*Task to complete*.
Somewhere below is a line with "<li>Sa lupain lamang" and, later, a line with "<li>Ang lahat ng"; repeat those two lines and all the lines between them, exactly as they are.

*Data shown*.
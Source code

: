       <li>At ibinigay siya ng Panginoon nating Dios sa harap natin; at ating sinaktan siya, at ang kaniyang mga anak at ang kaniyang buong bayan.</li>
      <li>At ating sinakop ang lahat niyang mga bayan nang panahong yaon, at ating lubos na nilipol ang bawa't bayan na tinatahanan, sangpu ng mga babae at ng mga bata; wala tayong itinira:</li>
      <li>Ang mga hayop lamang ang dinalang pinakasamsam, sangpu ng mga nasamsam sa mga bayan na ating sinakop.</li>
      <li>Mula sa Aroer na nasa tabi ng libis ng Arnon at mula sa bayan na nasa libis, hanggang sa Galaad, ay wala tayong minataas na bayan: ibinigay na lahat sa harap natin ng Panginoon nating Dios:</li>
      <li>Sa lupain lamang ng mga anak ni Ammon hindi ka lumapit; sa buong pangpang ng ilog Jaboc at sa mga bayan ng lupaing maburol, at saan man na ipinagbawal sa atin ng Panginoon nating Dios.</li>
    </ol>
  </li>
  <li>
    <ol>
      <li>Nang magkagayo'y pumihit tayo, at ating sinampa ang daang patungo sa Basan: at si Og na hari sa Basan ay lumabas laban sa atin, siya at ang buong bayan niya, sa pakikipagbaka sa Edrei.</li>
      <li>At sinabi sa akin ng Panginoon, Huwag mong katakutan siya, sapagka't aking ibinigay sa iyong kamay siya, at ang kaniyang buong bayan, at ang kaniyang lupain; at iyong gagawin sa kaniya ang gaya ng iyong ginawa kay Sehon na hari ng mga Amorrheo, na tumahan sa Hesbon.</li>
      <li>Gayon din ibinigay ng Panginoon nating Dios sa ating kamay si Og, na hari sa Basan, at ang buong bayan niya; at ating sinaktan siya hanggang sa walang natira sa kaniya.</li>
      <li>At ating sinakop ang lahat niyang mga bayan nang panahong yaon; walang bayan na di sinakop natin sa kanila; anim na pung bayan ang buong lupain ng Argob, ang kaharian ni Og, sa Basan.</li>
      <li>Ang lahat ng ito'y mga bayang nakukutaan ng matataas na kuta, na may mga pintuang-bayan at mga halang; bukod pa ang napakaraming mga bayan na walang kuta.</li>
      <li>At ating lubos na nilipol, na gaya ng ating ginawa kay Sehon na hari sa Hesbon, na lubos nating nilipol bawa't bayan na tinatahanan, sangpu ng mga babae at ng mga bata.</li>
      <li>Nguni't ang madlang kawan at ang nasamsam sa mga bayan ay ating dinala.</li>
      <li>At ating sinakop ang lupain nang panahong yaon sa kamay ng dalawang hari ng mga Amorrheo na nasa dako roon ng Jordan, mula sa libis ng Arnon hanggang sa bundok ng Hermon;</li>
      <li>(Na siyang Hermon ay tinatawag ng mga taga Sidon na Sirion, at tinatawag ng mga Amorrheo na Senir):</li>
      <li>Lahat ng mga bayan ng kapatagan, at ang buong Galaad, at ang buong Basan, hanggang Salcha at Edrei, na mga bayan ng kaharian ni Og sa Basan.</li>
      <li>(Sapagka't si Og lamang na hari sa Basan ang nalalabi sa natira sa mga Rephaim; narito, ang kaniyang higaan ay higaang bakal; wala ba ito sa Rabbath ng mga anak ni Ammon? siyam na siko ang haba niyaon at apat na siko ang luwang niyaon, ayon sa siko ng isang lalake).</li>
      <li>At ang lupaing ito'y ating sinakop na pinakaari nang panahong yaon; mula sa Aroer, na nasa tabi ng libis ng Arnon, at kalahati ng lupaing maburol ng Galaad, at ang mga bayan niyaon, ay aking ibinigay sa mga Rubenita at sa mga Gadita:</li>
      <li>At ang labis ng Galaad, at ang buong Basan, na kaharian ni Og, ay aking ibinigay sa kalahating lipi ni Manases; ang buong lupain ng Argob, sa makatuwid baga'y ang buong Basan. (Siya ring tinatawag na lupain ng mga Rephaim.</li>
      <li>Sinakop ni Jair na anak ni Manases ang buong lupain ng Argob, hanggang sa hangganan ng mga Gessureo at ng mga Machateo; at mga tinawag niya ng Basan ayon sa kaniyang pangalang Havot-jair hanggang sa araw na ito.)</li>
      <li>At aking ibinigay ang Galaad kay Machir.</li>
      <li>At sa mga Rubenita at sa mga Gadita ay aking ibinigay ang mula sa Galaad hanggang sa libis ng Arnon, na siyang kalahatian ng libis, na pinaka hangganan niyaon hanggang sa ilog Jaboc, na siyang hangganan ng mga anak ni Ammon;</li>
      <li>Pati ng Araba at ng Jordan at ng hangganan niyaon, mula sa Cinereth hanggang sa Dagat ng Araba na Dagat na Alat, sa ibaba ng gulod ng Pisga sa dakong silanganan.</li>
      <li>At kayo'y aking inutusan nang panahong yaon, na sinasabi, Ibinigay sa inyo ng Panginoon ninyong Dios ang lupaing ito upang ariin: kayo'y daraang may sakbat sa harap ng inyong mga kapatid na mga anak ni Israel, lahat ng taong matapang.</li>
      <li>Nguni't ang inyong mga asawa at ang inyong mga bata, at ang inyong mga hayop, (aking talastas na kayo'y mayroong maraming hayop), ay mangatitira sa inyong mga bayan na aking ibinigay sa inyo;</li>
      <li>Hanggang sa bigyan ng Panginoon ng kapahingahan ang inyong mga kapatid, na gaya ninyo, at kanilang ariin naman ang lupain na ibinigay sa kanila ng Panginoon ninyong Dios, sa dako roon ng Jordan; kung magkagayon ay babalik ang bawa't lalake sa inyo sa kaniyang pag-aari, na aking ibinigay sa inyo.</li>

*Exercise answer*.
      <li>Sa lupain lamang ng mga anak ni Ammon hindi ka lumapit; sa buong pangpang ng ilog Jaboc at sa mga bayan ng lupaing maburol, at saan man na ipinagbawal sa atin ng Panginoon nating Dios.</li>
    </ol>
  </li>
  <li>
    <ol>
      <li>Nang magkagayo'y pumihit tayo, at ating sinampa ang daang patungo sa Basan: at si Og na hari sa Basan ay lumabas laban sa atin, siya at ang buong bayan niya, sa pakikipagbaka sa Edrei.</li>
      <li>At sinabi sa akin ng Panginoon, Huwag mong katakutan siya, sapagka't aking ibinigay sa iyong kamay siya, at ang kaniyang buong bayan, at ang kaniyang lupain; at iyong gagawin sa kaniya ang gaya ng iyong ginawa kay Sehon na hari ng mga Amorrheo, na tumahan sa Hesbon.</li>
      <li>Gayon din ibinigay ng Panginoon nating Dios sa ating kamay si Og, na hari sa Basan, at ang buong bayan niya; at ating sinaktan siya hanggang sa walang natira sa kaniya.</li>
      <li>At ating sinakop ang lahat niyang mga bayan nang panahong yaon; walang bayan na di sinakop natin sa kanila; anim na pung bayan ang buong lupain ng Argob, ang kaharian ni Og, sa Basan.</li>
      <li>Ang lahat ng ito'y mga bayang nakukutaan ng matataas na kuta, na may mga pintuang-bayan at mga halang; bukod pa ang napakaraming mga bayan na walang kuta.</li>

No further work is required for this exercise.